Problem requirements:
Locate each line below that includes "frac" and reproduce it.
::: Records supplied :::
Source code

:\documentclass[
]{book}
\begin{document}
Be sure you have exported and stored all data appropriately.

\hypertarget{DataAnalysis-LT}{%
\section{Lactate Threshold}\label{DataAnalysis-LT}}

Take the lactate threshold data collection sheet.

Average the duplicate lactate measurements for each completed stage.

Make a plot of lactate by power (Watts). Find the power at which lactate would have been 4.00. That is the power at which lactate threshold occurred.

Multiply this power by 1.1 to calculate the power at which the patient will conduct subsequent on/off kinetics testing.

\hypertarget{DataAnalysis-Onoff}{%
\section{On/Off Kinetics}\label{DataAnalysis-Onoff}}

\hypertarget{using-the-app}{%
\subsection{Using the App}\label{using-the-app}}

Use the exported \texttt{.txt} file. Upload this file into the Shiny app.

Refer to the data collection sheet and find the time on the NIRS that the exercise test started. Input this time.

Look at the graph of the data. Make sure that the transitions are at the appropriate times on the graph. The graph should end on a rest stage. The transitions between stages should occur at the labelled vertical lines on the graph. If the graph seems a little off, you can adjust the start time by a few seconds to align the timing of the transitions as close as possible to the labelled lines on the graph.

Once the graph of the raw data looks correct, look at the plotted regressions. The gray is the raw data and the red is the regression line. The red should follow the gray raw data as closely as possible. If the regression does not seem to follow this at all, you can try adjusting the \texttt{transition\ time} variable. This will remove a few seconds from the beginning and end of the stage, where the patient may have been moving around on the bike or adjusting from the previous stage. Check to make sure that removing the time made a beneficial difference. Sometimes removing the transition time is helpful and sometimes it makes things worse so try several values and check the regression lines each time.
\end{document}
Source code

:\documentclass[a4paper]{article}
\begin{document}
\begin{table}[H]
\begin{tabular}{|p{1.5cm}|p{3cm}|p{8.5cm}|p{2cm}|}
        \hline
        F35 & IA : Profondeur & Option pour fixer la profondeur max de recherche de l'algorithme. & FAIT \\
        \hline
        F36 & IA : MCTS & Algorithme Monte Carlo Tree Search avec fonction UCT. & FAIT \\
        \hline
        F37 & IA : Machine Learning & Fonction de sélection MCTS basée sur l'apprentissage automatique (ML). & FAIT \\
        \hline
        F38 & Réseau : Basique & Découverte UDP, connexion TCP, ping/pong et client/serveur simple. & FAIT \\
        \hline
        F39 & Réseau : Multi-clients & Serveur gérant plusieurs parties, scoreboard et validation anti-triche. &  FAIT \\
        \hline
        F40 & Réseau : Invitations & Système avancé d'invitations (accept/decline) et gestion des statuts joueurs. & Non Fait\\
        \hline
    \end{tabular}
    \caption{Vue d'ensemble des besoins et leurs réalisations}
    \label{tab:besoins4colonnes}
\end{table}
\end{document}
:::
::: Records supplied :::
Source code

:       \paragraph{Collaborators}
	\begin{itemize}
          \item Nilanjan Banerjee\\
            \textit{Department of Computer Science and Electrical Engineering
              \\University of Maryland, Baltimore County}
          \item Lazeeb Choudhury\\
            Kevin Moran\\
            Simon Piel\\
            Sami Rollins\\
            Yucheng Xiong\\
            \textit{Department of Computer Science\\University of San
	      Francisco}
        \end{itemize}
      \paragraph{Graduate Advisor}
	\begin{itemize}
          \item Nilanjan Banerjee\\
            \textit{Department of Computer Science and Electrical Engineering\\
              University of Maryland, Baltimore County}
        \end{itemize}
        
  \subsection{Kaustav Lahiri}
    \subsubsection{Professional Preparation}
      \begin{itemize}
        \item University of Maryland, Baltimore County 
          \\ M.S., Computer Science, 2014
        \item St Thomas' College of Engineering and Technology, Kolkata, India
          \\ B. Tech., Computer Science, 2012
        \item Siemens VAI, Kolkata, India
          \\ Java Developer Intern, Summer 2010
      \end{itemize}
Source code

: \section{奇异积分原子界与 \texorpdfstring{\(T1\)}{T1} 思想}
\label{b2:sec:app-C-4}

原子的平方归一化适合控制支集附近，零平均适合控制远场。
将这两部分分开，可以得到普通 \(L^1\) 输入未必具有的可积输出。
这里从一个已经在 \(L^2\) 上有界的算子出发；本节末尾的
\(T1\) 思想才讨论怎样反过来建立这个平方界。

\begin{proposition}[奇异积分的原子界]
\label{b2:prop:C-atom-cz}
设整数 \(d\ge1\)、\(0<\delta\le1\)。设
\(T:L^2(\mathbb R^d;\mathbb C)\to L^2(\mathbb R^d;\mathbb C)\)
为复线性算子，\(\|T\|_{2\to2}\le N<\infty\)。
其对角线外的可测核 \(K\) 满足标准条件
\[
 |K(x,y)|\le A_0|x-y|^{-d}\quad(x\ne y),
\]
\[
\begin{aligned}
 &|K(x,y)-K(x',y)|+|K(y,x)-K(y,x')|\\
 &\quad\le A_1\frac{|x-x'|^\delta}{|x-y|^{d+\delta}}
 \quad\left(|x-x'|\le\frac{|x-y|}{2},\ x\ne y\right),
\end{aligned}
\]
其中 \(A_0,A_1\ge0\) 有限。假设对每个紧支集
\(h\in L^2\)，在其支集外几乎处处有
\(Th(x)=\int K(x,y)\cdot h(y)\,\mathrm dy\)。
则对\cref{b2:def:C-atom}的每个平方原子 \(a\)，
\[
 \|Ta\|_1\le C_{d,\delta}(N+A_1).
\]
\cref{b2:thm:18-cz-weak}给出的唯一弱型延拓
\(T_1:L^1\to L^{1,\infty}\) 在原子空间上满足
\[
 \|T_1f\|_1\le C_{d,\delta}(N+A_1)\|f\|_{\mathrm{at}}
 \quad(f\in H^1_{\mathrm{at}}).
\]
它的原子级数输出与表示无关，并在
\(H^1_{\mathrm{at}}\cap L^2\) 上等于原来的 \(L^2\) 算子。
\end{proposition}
:::
Exercise output:
 &\quad\le A_1\frac{|x-x'|^\delta}{|x-y|^{d+\delta}}
 \quad\left(|x-x'|\le\frac{|x-y|}{2},\ x\ne y\right),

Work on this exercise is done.